#### What needs to be done
Write out exactly the lines of the entries below from the one holding "- Returns a" to the one holding "to maximum length)", inclusive, and leave out all other lines.

Stored items:

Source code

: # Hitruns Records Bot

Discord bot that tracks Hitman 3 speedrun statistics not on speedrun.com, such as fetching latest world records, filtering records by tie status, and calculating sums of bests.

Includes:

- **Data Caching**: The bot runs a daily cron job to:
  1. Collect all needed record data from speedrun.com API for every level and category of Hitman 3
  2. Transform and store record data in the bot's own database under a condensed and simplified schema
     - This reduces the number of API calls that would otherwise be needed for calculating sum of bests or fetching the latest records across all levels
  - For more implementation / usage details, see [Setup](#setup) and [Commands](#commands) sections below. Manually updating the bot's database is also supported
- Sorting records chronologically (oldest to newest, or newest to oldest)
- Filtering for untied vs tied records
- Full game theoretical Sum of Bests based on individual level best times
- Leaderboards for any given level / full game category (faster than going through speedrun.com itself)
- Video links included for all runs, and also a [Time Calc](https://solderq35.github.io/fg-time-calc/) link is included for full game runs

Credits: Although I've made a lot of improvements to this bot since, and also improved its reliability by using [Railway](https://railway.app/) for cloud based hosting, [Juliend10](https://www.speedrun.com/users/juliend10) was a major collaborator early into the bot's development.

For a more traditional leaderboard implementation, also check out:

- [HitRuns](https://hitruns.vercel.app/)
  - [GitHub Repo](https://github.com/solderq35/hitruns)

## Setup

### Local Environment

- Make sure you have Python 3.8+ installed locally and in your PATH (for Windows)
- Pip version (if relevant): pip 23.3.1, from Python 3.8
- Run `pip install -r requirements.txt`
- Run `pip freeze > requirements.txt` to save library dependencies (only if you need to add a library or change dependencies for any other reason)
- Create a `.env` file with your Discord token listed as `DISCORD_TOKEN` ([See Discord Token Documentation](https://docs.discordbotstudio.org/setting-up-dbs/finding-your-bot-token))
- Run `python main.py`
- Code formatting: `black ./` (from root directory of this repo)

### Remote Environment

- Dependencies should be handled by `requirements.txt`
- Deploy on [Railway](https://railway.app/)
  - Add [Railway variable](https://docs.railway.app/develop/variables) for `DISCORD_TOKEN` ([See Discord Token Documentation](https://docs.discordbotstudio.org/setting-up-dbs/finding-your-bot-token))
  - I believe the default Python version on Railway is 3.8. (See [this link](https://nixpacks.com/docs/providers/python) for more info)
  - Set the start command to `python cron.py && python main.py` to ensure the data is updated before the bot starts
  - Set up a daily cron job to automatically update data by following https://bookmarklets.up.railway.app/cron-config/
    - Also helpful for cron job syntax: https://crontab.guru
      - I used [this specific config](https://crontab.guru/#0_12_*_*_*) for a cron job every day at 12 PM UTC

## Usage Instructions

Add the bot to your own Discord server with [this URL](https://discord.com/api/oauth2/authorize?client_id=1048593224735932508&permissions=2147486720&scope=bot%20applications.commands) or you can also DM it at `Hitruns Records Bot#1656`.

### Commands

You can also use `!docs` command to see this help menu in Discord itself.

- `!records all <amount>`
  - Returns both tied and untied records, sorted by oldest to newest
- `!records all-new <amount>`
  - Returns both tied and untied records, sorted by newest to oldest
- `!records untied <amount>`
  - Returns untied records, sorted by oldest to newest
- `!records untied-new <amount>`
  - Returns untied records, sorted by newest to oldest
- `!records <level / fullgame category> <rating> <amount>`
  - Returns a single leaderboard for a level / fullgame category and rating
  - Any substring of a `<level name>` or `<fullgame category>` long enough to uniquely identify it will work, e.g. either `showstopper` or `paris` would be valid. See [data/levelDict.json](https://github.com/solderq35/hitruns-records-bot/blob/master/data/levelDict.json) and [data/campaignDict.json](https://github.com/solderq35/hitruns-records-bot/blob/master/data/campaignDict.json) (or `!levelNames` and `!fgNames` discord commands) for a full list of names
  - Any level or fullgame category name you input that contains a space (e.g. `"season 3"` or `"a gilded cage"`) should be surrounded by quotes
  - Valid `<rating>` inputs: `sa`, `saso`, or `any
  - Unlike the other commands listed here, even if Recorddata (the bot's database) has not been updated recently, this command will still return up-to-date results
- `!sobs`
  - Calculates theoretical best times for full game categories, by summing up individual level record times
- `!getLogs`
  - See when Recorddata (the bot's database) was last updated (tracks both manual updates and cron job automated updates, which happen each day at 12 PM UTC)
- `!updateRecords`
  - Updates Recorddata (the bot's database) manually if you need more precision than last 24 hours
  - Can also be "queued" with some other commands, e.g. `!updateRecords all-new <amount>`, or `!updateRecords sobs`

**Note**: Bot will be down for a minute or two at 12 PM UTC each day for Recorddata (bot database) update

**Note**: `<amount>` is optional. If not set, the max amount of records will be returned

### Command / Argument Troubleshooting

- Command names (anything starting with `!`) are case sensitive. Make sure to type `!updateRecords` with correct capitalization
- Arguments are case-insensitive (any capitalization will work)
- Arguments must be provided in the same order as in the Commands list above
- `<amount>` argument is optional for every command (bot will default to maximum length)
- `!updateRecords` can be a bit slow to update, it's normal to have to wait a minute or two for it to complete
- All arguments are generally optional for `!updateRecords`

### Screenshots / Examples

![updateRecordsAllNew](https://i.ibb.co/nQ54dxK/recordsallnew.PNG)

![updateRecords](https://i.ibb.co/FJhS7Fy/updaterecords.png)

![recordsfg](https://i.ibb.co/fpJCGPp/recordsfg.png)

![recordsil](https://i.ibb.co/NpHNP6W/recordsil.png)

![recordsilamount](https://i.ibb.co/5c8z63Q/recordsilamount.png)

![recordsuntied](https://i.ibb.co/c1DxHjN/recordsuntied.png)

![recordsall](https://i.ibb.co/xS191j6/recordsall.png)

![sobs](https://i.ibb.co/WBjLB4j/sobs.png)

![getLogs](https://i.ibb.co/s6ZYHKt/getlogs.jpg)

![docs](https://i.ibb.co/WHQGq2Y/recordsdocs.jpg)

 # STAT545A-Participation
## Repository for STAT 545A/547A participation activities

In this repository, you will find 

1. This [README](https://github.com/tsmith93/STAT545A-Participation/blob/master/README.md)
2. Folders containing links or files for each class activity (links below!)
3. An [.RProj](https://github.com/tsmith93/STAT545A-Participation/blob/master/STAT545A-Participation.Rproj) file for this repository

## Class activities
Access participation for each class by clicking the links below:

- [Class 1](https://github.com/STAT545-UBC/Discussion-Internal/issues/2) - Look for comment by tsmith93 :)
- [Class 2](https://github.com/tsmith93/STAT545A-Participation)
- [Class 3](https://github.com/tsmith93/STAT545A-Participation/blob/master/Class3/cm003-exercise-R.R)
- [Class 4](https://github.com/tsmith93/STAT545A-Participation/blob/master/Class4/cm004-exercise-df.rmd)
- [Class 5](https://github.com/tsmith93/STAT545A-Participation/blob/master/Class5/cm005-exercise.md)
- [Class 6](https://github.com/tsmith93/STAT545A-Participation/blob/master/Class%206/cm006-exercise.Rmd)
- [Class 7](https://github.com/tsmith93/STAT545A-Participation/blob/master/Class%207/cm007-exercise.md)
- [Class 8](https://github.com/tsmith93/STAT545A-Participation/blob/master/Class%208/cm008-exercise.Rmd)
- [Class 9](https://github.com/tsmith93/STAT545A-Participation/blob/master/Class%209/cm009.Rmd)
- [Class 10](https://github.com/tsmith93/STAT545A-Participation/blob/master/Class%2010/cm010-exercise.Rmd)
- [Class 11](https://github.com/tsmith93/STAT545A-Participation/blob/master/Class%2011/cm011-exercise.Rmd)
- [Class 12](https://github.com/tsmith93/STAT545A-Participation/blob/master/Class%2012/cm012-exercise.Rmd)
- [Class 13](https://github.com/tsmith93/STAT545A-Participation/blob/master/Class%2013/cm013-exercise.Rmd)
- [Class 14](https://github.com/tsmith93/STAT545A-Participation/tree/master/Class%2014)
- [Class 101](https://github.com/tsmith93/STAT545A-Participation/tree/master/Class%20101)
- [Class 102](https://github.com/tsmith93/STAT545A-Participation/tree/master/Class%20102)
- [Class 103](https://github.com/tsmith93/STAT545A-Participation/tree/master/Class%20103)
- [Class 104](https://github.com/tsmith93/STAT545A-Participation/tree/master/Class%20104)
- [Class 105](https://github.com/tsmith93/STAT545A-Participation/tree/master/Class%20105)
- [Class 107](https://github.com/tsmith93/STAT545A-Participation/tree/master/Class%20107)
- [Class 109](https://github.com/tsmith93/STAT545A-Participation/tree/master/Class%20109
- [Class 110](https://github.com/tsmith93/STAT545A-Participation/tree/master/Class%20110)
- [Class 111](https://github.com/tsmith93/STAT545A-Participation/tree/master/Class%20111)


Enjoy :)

#### Response box
  - Returns a single leaderboard for a level / fullgame category and rating
  - Any substring of a `<level name>` or `<fullgame category>` long enough to uniquely identify it will work, e.g. either `showstopper` or `paris` would be valid. See [data/levelDict.json](https://github.com/solderq35/hitruns-records-bot/blob/master/data/levelDict.json) and [data/campaignDict.json](https://github.com/solderq35/hitruns-records-bot/blob/master/data/campaignDict.json) (or `!levelNames` and `!fgNames` discord commands) for a full list of names
  - Any level or fullgame category name you input that contains a space (e.g. `"season 3"` or `"a gilded cage"`) should be surrounded by quotes
  - Valid `<rating>` inputs: `sa`, `saso`, or `any
  - Unlike the other commands listed here, even if Recorddata (the bot's database) has not been updated recently, this command will still return up-to-date results
- `!sobs`
  - Calculates theoretical best times for full game categories, by summing up individual level record times
- `!getLogs`
  - See when Recorddata (the bot's database) was last updated (tracks both manual updates and cron job automated updates, which happen each day at 12 PM UTC)
- `!updateRecords`
  - Updates Recorddata (the bot's database) manually if you need more precision than last 24 hours
  - Can also be "queued" with some other commands, e.g. `!updateRecords all-new <amount>`, or `!updateRecords sobs`

**Note**: Bot will be down for a minute or two at 12 PM UTC each day for Recorddata (bot database) update

**Note**: `<amount>` is optional. If not set, the max amount of records will be returned

### Command / Argument Troubleshooting

- Command names (anything starting with `!`) are case sensitive. Make sure to type `!updateRecords` with correct capitalization
- Arguments are case-insensitive (any capitalization will work)
- Arguments must be provided in the same order as in the Commands list above
- `<amount>` argument is optional for every command (bot will default to maximum length)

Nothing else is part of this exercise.